The truck stop holds a near mythical place in the imagination of the West: an oasis for truckers and other travelers weary from riding long and lonesome highways. Jeffrey C. Alfier captures the essence of the truck stop in his poem “Heaven on the Point System at the Petro Truck Stop.” Our speaker tells of the “warm mercy” found in a stoneware cup that “could be the very one / you held in tired fists on any coast behind you.” There is Kat, our waitress, who brings plates of breakfast “no matter / the hour, because truckers who sleepwalk / from counters to washrooms and back / mean it’s dawn somewhere in the world.” Alfier paints a wonderful portrait in this poem, giving this average truck stop a Zen-like quality.

“Rootedness” by Laura Farmer is a powerful work of short fiction about fifteen-year-old Hoyt Freeman learning how to live and love after his parents abandon him with his Uncle Phil. Phil assures Freeman that his parents are good people, but “they aren’t thinking clearly.” Over time, Freeman accepts the fact that his parents are never coming back and helps his uncle with work around the house. Freeman and his uncle fill the loneliness in their lives by creating a familial bond between each other through their work. Freeman then meets a girl at a bar, and Uncle Phil instructs him on the finer points of writing love letters. By the end of the story, Freeman realizes that his childhood is over and he is transforming into an adult. It is a solid coming-of-age story that avoids sentimentality.

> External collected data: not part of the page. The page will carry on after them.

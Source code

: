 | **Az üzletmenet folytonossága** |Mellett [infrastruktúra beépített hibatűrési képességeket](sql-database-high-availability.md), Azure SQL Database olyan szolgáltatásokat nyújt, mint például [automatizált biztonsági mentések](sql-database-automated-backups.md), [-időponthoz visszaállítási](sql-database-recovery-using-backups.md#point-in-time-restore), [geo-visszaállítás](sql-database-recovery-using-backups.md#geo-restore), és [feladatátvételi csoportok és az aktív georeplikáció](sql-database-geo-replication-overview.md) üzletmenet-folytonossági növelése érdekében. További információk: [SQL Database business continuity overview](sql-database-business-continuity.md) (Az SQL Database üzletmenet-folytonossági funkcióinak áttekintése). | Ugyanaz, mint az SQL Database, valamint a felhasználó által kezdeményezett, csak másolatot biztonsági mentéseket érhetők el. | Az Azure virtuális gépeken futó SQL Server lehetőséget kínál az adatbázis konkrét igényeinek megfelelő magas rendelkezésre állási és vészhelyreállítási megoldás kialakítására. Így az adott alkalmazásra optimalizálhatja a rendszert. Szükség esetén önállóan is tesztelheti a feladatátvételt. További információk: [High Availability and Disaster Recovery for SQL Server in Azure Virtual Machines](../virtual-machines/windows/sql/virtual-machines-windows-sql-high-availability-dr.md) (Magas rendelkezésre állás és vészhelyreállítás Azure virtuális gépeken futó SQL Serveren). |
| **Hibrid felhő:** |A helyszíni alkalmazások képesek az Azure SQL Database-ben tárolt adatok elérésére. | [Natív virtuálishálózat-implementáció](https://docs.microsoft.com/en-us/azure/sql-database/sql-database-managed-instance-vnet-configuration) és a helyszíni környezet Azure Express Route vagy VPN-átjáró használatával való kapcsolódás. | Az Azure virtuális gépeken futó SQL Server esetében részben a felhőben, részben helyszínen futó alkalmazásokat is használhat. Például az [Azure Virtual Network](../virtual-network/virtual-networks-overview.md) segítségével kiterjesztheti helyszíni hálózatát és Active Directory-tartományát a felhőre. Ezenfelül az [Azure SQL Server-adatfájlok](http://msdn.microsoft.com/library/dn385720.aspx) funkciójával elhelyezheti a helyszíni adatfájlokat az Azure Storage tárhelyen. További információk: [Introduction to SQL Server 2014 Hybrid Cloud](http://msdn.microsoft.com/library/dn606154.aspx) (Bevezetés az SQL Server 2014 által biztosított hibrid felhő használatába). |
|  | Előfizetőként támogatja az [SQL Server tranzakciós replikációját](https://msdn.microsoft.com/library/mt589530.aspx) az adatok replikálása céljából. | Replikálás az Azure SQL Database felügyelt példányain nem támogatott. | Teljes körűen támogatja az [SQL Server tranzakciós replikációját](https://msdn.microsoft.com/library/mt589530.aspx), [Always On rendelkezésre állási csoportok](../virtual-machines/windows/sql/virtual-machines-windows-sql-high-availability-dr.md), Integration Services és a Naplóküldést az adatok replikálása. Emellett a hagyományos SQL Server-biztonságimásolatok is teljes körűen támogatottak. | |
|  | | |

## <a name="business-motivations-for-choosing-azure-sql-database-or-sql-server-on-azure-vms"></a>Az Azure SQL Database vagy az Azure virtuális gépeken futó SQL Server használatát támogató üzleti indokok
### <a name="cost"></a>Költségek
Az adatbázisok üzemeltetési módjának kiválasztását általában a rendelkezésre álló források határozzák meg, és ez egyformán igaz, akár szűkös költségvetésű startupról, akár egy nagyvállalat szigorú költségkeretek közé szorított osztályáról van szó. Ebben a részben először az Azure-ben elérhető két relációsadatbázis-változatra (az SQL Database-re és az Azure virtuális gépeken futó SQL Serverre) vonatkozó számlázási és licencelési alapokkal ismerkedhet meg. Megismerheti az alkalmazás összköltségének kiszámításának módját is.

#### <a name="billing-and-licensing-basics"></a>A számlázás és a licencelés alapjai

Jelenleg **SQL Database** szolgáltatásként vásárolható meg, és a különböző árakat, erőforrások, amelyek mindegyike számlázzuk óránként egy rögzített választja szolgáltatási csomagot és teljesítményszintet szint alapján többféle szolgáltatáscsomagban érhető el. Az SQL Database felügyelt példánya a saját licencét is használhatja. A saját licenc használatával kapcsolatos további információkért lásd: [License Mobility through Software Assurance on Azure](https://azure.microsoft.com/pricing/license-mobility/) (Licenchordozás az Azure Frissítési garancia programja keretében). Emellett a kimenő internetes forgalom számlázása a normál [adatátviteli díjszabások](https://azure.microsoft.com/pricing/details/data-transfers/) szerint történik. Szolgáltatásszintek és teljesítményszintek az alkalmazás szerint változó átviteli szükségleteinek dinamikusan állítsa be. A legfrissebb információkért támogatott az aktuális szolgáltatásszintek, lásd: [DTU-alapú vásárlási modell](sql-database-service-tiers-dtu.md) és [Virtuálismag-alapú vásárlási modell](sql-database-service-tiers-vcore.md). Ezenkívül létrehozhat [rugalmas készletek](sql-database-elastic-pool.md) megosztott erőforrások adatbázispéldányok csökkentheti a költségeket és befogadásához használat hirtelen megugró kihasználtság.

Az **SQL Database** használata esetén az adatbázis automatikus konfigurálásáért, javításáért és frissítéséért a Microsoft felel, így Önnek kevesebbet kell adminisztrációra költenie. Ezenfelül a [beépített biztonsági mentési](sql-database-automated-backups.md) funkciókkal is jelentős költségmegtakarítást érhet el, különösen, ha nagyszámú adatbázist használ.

“Twisted Music” by Julia Corbett is a short essay that questions the value of progress and its impact on the environment and human health. Corbett flies over Wyoming and looks out her window, taking note of the number of new natural gas wells dotting the landscape only a few miles away from her cabin. Her county produces the most gas in the state, but Corbett is not convinced the consequences are worth the price:

The handful of Pinedale citizens who speak up about the serious air pollution from the massive gas fields just outside of town not only face the usual regulatory obstacles, but also ostracism from fellow residents . . . The mantra of jobs-jobs-jobs is so strong, so powerful, that it’s easier to charge that activists are “against progress” than to admit that the pollution is causing widespread respiratory ailments and three-day nose-bleeds.

Corbett also talks about the “fracking” process to extract more oil from the earth and how most people don’t think about where their energy is coming from or how much of it is wasted. Corbett ends her essay on an ambiguous note. This essay does not provide answers to the question of energy consumption in this country, but it does open the question for further discussion.

Richard Manning’s “Come or Bleed” is an excerpt from his upcoming book, which shows his childhood and teenage years living with his family in rural Michigan. This piece is rich with detail and stories about Manning’s family. His father, for example, hunted deer illegally and sidestepped the “crooked lawyers” and IRS by selling flowers and doing menial labor without leaving a trail. As a boy, Manning helped his father at a cement factory but almost burned to death while they tried to find a shortcut to complete a particular job. Manning admits that his upbringing would be considered horrible by today’s standards, but he claims that the people who raised him come from a different breed and lived by a different set of codes:

When I was a child, “work” meant something more than minimum wage at a 7-Eleven, bundling sub-prime mortgages, or punching keys. Both Marxist academics and editorial writers for the Wall Street Journal fail to grasp this deeper significance of work and the people who did it.

These “heroic” people Manning lived with had a kind of battle cry they would say during their work, whether it was splitting wood or mixing cement. It was a battle cry that instilled strength and pride while acting as a kind of prayer against losing a finger or an arm by the end of the work day. That battle cry was: “Come, motherfucker. Come or bleed.”

This is a short journal with only forty pages, but the quality found in each page is phenomenal. Juxtaposed with gorgeous black-and-white photographs of the desolate landscapes of the American West, this offering of writing can be enjoyed by anyone who works hard at their job, no matter the color of their collar.